Note each line of the entries that includes "aislado". Then copy those lines.

DATA IN THIS EXERCISE section start

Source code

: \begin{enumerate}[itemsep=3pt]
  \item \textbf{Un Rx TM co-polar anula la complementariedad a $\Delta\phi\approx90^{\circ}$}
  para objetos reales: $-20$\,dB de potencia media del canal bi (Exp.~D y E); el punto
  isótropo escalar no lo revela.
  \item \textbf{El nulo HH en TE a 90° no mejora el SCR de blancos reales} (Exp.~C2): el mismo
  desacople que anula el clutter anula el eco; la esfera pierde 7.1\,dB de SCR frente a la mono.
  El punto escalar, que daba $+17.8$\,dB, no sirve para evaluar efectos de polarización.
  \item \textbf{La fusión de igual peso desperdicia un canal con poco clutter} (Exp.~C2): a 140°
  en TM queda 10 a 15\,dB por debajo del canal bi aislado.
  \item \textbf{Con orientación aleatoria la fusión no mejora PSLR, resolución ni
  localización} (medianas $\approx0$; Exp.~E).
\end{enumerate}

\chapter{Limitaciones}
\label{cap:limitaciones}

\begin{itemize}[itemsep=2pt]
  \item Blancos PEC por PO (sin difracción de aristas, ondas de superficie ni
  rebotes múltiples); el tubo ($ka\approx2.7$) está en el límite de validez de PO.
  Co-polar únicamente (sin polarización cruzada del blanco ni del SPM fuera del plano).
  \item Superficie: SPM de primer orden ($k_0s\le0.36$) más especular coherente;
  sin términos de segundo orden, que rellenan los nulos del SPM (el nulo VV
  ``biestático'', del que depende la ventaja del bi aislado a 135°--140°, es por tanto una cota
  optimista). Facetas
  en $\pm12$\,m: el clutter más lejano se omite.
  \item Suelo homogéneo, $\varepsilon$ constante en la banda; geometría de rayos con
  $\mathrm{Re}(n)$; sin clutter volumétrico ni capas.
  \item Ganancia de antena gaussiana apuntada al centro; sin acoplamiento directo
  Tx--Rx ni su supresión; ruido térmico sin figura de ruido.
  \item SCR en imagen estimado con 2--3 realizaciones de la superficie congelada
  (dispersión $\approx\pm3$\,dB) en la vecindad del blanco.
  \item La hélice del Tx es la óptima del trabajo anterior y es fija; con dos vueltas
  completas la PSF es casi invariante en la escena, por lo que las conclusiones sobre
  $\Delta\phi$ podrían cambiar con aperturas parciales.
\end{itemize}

DATA IN THIS EXERCISE section end

OUTPUT BELOW:
  en TM queda 10 a 15\,dB por debajo del canal bi aislado.
  ``biestático'', del que depende la ventaja del bi aislado a 135°--140°, es por tanto una cota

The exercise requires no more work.